The two Chicago International Film Festival films I watched today couldn’t be more different, but they also had a surprising amount in common. They were both female-centric and revolved around the various attempts its characters made to cope in a world of rejection. The various women in these films were not only told they do not fit in, but that they had absolutely nothing to offer society. That their essence made them completely unfit to contribute, to matter. Sometimes these women agreed, sometimes they didn’t. Sometimes they went on. Sometimes not. The ensuing struggle was occasionally heartbreaking, uplifting, and sometimes…just plain confusing.

 

Tokyo Vampire Hotel

If Wes Anderson and Park Chan-wook went to Japan and got high on acid, the result would look something like Toyko Vampire Hotel. It’s less of a movie than a series of vignettes, where the plot (such as it is) jumps around to various times and places, various characters pop up, and things change randomly for little to no reason. The result is a baffling ride where it’s impossible to get invested in any of the characters, since they’re given little development, which is quite an accomplishment in itself, given the movie’s 142 minute runtime.

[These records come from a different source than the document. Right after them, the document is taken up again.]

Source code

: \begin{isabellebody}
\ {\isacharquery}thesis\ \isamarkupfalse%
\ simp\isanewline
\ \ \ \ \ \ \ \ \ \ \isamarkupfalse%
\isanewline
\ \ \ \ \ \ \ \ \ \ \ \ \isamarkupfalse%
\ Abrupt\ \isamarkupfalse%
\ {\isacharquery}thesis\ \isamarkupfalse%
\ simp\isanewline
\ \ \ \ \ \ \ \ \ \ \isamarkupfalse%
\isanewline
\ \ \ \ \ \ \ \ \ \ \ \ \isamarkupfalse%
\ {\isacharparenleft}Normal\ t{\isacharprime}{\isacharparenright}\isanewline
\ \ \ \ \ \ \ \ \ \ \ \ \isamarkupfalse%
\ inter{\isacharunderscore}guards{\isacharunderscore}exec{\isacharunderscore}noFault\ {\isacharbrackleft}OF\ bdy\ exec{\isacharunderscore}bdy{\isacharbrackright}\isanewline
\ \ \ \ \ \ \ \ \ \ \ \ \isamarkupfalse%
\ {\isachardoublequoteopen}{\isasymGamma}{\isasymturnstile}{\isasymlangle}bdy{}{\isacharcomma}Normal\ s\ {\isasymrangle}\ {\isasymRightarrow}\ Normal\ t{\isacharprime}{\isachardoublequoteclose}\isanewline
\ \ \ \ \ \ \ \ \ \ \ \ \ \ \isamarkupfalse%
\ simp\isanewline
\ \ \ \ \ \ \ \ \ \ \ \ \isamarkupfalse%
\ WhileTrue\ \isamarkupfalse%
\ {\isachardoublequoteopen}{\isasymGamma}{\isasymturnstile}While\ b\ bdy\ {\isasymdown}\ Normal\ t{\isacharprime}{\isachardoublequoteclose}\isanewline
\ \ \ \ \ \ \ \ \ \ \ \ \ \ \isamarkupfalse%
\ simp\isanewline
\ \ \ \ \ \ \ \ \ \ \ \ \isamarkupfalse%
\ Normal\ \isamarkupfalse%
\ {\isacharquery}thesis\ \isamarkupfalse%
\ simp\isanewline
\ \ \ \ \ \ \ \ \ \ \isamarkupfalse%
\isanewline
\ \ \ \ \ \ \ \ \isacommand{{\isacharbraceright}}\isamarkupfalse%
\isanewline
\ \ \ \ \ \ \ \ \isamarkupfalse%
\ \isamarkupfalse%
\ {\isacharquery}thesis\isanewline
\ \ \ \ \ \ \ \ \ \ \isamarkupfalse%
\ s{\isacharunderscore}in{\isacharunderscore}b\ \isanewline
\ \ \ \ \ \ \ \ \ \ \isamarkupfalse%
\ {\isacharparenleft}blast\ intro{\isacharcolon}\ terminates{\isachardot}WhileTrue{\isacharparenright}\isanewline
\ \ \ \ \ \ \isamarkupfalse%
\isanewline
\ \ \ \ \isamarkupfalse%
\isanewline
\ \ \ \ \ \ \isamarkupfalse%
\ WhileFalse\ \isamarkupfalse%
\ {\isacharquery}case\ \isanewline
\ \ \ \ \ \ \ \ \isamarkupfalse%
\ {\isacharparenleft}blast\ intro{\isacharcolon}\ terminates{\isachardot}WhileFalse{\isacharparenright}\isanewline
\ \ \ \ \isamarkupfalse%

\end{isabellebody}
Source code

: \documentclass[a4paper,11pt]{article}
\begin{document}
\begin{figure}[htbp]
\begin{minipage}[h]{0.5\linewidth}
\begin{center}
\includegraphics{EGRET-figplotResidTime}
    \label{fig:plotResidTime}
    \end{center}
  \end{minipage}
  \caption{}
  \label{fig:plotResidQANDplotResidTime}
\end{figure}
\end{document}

There is the outline of a familiar story. Two vampire clans battle for control. One loses and is banished underground. Centuries later, three babies are born when the universe is in a perfect and very impossible alignment, which makes them the perfect candidates to turn the tide in favor of the vanquished clan. Two go mad and kill themselves, but one, Manami (Ami Tomite), survives to adulthood, but she’s hardly in a stable condition herself. Her fragile state of mind is also worsened by the fact that her differences have left her completely isolated, even from her adopted parents. When all hell breaks loose on her birthday in a bloody massacre, it leads to a baffling series of adventures which make her less and less human, culminating in a bloody battle for the ages at the hotel.

So I suppose it’s familiar in a sense that it involves a seemingly ordinary girl who turns out to be not so ordinary. But Twilight this ain’t, with no romance, unless you count Manami meeting a kind of vampire Jesus and almost immediately having sex with him in front of a crowd. Yeah, I wouldn’t either. These vampires may be capable of human emotions like love, but their nature remains monstrous. The movie seems to indicate that their eternally youthful, neverending hunger makes them the perfect consumers, and guarantees that they will never receive happiness or satisfaction. I think?

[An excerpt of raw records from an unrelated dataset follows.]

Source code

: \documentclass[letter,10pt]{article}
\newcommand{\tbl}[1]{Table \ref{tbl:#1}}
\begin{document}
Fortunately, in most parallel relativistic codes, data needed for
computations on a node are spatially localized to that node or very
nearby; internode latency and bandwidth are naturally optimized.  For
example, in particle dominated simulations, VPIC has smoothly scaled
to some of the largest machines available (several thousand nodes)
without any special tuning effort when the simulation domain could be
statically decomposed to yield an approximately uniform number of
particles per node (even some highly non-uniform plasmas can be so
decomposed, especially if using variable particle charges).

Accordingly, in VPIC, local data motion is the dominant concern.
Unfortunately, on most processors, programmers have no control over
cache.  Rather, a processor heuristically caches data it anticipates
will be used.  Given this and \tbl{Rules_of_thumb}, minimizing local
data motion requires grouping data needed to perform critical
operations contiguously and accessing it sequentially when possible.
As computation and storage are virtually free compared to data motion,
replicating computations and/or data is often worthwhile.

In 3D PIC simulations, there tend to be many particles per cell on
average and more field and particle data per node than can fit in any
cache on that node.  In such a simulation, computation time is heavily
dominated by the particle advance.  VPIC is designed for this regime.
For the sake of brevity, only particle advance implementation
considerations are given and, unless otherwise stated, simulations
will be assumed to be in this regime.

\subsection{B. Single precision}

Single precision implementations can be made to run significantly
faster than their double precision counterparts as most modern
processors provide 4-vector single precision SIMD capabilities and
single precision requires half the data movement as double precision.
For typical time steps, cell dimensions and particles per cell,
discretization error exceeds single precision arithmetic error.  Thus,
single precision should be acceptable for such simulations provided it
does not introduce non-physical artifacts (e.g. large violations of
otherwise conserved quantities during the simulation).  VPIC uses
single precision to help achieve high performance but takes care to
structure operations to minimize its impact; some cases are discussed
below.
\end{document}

There’s plenty of Christian imagery, a shriveled vampire that looks like the worst California Raisins mascot ever, and elements of satire that would be more funny if there were any time devoted to it at all. There’s mention of an apocalyptic event, but even whether or not it really occurred is unclear by the end. Apparently, this movie was originally supposed to be an Amazon miniseries, and if this the best theatrical cut the filmmakers could come up with, it’s hard to see why they bothered in the first place.

Rating: 1/10

 

Bitter Flowers

Bitter Flowers is all the more grim because its heroine isn’t asking for all that much. Lina (Xi Qi) is a thirtysomething Chinese woman who has a meager but stable existence with her husband and son, but longs for more. So she and her husband take out a few loans so she can go find work in Paris. Once she’s there, she feels confident that she can find enough opportunities to return home and make a better life.

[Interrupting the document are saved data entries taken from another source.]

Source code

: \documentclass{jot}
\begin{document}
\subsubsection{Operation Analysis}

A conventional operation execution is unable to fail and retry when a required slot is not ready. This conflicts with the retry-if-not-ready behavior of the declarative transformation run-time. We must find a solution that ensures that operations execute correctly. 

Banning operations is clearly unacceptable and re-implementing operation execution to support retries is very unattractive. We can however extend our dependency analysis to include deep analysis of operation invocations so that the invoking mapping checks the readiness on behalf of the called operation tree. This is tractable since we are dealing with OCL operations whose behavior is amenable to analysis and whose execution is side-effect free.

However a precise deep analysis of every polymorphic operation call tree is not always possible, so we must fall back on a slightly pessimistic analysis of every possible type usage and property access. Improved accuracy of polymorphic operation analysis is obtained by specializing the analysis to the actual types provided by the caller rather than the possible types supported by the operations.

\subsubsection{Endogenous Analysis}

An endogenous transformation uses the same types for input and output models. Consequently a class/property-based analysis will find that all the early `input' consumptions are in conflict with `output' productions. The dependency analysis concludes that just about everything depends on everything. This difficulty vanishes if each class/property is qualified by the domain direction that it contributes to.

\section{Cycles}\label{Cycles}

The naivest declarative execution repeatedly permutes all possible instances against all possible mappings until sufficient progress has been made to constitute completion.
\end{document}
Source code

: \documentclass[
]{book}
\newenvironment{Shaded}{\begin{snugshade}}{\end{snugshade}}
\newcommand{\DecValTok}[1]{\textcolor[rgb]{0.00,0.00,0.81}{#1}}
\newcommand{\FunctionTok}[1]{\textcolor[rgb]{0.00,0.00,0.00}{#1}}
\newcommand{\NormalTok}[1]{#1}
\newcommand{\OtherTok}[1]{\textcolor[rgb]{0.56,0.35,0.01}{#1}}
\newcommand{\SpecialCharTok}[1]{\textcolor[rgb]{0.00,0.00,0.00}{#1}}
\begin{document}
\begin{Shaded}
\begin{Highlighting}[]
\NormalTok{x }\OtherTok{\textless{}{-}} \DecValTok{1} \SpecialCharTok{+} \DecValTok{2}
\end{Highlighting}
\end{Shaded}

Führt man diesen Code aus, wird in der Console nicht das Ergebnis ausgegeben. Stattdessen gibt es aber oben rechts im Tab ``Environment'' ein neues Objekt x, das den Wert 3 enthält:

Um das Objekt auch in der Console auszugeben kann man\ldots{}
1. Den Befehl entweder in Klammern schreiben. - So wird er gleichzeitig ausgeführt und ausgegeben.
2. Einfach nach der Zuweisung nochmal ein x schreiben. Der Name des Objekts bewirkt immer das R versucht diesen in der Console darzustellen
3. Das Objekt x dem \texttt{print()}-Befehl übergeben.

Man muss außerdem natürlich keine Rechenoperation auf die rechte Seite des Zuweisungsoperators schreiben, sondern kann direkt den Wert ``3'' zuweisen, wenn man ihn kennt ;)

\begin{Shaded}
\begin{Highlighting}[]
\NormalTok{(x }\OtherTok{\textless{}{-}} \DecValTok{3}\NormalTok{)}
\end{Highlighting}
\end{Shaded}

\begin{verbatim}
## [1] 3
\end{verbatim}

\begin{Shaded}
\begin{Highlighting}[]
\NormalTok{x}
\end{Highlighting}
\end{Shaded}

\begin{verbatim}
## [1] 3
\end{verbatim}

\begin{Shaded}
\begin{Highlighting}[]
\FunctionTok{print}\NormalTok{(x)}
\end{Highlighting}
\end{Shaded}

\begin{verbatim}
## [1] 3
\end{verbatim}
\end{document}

The movie’s quiet power is in just how much it shows. The large amount Lina pays doesn’t even get her to Europe legally; she goes with a tour group and manages to slip away. But once she starts hunting for jobs, she has to face the bitter reality that so many other immigrants have: opportunities are far more scarce than she has been led to believe. The jobs pay too little, demand too much of her, and she finds herself at the mercy of a coldly uncaring upper class who think nothing of taking from those who have little to give. Going home means facing the numerous debts she has accrued, but a chance encounter leads her to a kind of home away from home with a group of women from her region who also found their way to Europe. Then she is shocked when she learns they all prostitute themselves to make ends meet. Lina is as reluctant to follow their example as she is to return home, so she chooses to join their profession. The work is predictably devastating at times, but she manages to adapt and keep the source of her income secret from her loved ones, until her sister-in-law follows her.

Bitter Flowers has the kind of quiet power that films less interested in condemning than in showing how far people with few options will go to improve their constricted circumstances. What makes it more painful is just how small Lina’s dreams are. She may be coming to the west to try to change her life, but it’s clear that neither she or the women around her will ever see it as home. They’re there to make what they can get and leave. And Lina is still relatively privileged compared to others. Unlike the other women she meets, she has a supportive husband, while they are the sole source of support for their dependents. In the end, Bitter Flowers asks, is there any room left for a dream of a better life when it requires so much sacrifice? But then, why should so much be sacrificed in the first place?